NEWS » Italy's first fertility day

Italy's first fertility day

The Italian health minister Beatrice Lorenzini  introduced the first “Fertility day” a state-sponsored event informing people about family planning and health issues which may harm female and male fertility. The campaign was accompanied by twelve posters which provoked harsh criticism on behalf of the public. The campaign and the overall initiative caused polemics due to the posters considered offensive by most of the general public and some politicians.

 

Italians are having increasingly less children. The lowest birth rate since Italy united as one country in 1861 was recorded last year. The data is alarming because since the 1960s, Italy's birth rate has halved to 488,000 babies born in 2015.

 

Italian women give birth to 1.39 children on average, compared the 1.58 average across the EU. One of the main reasons preventing women from having children is their dramatically low rate of participation in the workforce.

 

What made the Italian citizens angry were the twelve adverts used to promote the event. The public and some political parties strongly criticized the words and the imagines used to promote the initiative. Immediately after the releasing of the first posters, fake ones mocking the real ones were already on social media.

 

The most criticised posters were the ones showing a young woman holding an hourglass with a phrase saying: "Beauty has no age but fertility has" and  another showing two pairs of feet poking out the bottom of a bed alongside the message: "Young parents. The best way to be creative." “Fertility is a common good,” reads another. The campaign also targets male fertility, with the slogan “Male fertility is much more vulnerable than you might think” running alongside a picture of a decaying banana peel.

 

Many people found the campaign an insult to women and to those people who are unable to conceive.
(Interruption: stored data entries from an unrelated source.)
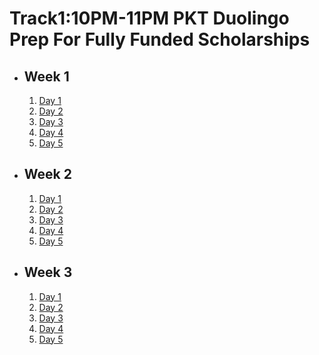 # Track1:10PM-11PM PKT Duolingo Prep For Fully Funded Scholarships

- ## Week 1

   1. [Day 1](https://www.facebook.com/iCodeguru/videos/845309277687012)
   2. [Day 2](https://www.facebook.com/iCodeguru/videos/1175611260211297)
   3. [Day 3](https://www.facebook.com/iCodeguru/videos/554679840346790)
   4. [Day 4](https://www.facebook.com/iCodeguru/videos/557512030183975)
   5. [Day 5](https://www.facebook.com/iCodeguru/videos/871526995073766)

- ## Week 2

   1. [Day 1](https://www.facebook.com/iCodeguru/videos/1260386841944293)
   2. [Day 2](https://www.facebook.com/iCodeguru/videos/562119266499915)
   3. [Day 3]()
   4. [Day 4](https://www.facebook.com/iCodeguru/videos/1314483009534647)
   5. [Day 5](https://www.facebook.com/iCodeguru/videos/1046532227019500)

- ## Week 3

   1. [Day 1](https://www.facebook.com/iCodeguru/videos/540886495339323)
   2. [Day 2](https://www.facebook.com/iCodeguru/videos/1099260668443281)
   3. [Day 3](https://www.facebook.com/iCodeguru/videos/521278020721187)
   4. [Day 4](https://www.facebook.com/iCodeguru/videos/410404345449656)
   5. [Day 5](https://www.facebook.com/iCodeguru/videos/1050465106558365)

<!-- - ## Week 4

   1. [Day 1](https://www.facebook.com/iCodeguru/videos/474171182306106)
   2. [Day 2](https://www.facebook.com/iCodeguru/videos/372285429211666)
   3. [Day 3]()
   4. [Day 4]()
   5. [Day 5]() -->

<!-- - ## Week 

   1. [Day 1]()
   2. [Day 2]()
   3. [Day 3]()
   4. [Day 4]()
   5. [Day 5]() -->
Young people felt insulted as youth unemployment in Italy is 35 per cent and to create a family without a job or state help doesn't sound like a good idea.

 

The most controversial posters have been withdrawn due to the protests but in any case the first “fertility day” will be held on the 22 of September as an annual national day. It will be the central point of the initiatives envisaged by the National Plan of Fertility to draw public attention to the issue of prevention of infertility and sexual and reproductive health of women and men.

 

The day will involve young people in information sessions, teachers, families, doctors, pharmacists, professional orders, associations and scientific institutions, municipalities and schools. Panel discussions are going to be held in the cities of Rome, Padua, Bologna and Catania with experts such as, health professionals, representatives of professional associations, scientific societies and patient associations, local institutions and media.

 

Among the subjects discussed there will be, current possibilities of medical and surgical therapies to cure infertility of the couple, how public medicine can support fertility, cancer prevention and the main risk factors for fertility and pregnancy.

 

The government has often spoken about a ‘baby bonus’ which might help families in financial distress but some experts pointed out that there is no correlation between giving out money and the birth rate. However, there is a correlation between the range of services provided and people having more children. The real problem is not fertility in itself but that having children is a long-term project but there isn't a government long term strategy to support the families.